I never saw his place, only heard about it. We talked about why we were there, that island in the tropics so far from our original homes, our families. The tourists called us ex-pats—but how you be an ex if you never were? We talked about how we would go to Panama one day; Buy a boat and chart our way around the Atlantic. Neither of us did one thing to make that a reality.
Sometimes weeks went by and I didn’t see Jan. When he did emerge from the bush, he looked wild eyed and ragged. He was talking about how he broke out of the wall; something about Peter who never did.
I saw him walking around in circles in the marketplace looking for a Muscovy duck. A rebel duck, he said. That’s what he wanted.
Eventually, he stumbled into the store and slumped onto a stool, looking spent.
“They’ll put me away,” he said. “That’s all they wanted to do with me.”
“Who are they?” I asked. The sunlight prismed through my crystals in the window.
He cast me look of disgust, like I should know. “They said lithium would help. But it kills you. It gives you cancer. Cancer!” He shouted. He lurched forward. I stepped back and he retracted into a small crumpled man on the stool, his head in his hands.
“I tried it,” I said.
“What?” He looked up.
“Lithium. I tried it. It didn’t work, I mean, I didn’t feel any better, just a different type of bad.”

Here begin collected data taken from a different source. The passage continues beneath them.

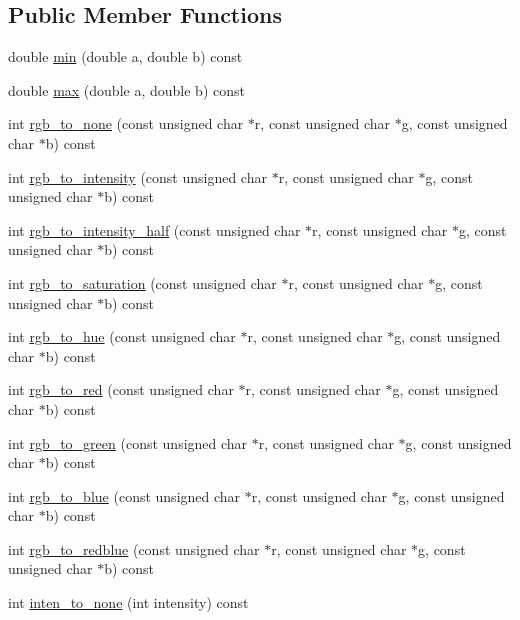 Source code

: \subsection*{Public Member Functions}
\begin{CompactItemize}
\item 
double \hyperlink{classextrema_1_1CPreprocess_ec7e0ba304457a257b1e531c79b06667}{min} (double a, double b) const 
\item 
double \hyperlink{classextrema_1_1CPreprocess_81fe18ae07ebd2d372821336df1ae1f5}{max} (double a, double b) const 
\item 
int \hyperlink{classextrema_1_1CPreprocess_9d696cdf40c918c33fbb55188e88c1fb}{rgb\_\-to\_\-none} (const unsigned char $\ast$r, const unsigned char $\ast$g, const unsigned char $\ast$b) const 
\item 
int \hyperlink{classextrema_1_1CPreprocess_c02257ed4a69dd5abd3fc5d6ed369c37}{rgb\_\-to\_\-intensity} (const unsigned char $\ast$r, const unsigned char $\ast$g, const unsigned char $\ast$b) const 
\item 
int \hyperlink{classextrema_1_1CPreprocess_791038e205769e2ca237b090e3ad142e}{rgb\_\-to\_\-intensity\_\-half} (const unsigned char $\ast$r, const unsigned char $\ast$g, const unsigned char $\ast$b) const 
\item 
int \hyperlink{classextrema_1_1CPreprocess_2d7383d347633cf3613057d626bc9489}{rgb\_\-to\_\-saturation} (const unsigned char $\ast$r, const unsigned char $\ast$g, const unsigned char $\ast$b) const 
\item 
int \hyperlink{classextrema_1_1CPreprocess_ba615f38b0c242f788113329ec4823ea}{rgb\_\-to\_\-hue} (const unsigned char $\ast$r, const unsigned char $\ast$g, const unsigned char $\ast$b) const 
\item 
int \hyperlink{classextrema_1_1CPreprocess_96132275c8f3491fff510235e25d9b2a}{rgb\_\-to\_\-red} (const unsigned char $\ast$r, const unsigned char $\ast$g, const unsigned char $\ast$b) const 
\item 
int \hyperlink{classextrema_1_1CPreprocess_2e6c88fd73ae9e2728e153124d6b55f0}{rgb\_\-to\_\-green} (const unsigned char $\ast$r, const unsigned char $\ast$g, const unsigned char $\ast$b) const 
\item 
int \hyperlink{classextrema_1_1CPreprocess_8e2a21dda19221e93b356c5c5ca5f671}{rgb\_\-to\_\-blue} (const unsigned char $\ast$r, const unsigned char $\ast$g, const unsigned char $\ast$b) const 
\item 
int \hyperlink{classextrema_1_1CPreprocess_845037c3f5a01296bad815c96730b50f}{rgb\_\-to\_\-redblue} (const unsigned char $\ast$r, const unsigned char $\ast$g, const unsigned char $\ast$b) const 
\item 
int \hyperlink{classextrema_1_1CPreprocess_b7634e3b764a1529cc27df75086d5d75}{inten\_\-to\_\-none} (int intensity) const 
\end{CompactItemize}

“How do you—on the bad days what do you do?”
“The crystals help.” I said. “It’s light therapy. You have to sun your crystals. You should try it.”
Jan stood up rubbing his face and shakig his head, “The crystals can’t save you Sharla. It’s all in your head.”
He walked through the door and into the town shouting it. “The crystals can’t save you!”
About six weeks later, a man from the bush village came into my store trying to sell me a short wave radio with a broken antenna held together with wire. I bought it. Waiting tensely for him to leave, locked the door, then I wrecked the store. I threw my crystals in a bag and dropped them in the latrine out back.
I tossed myself in the heap of overturned trinkets and junk and cried myself to sleep. When I woke up, I my face was marked pink from being pressed into a pile of objects. I immediately remembered where I put the crystals and ran outside with a long stick to fish them out, scum, feces and all. I spent all day washing them and rocking back and forth, talking to myself. I chose this over the drugs. No one had to see.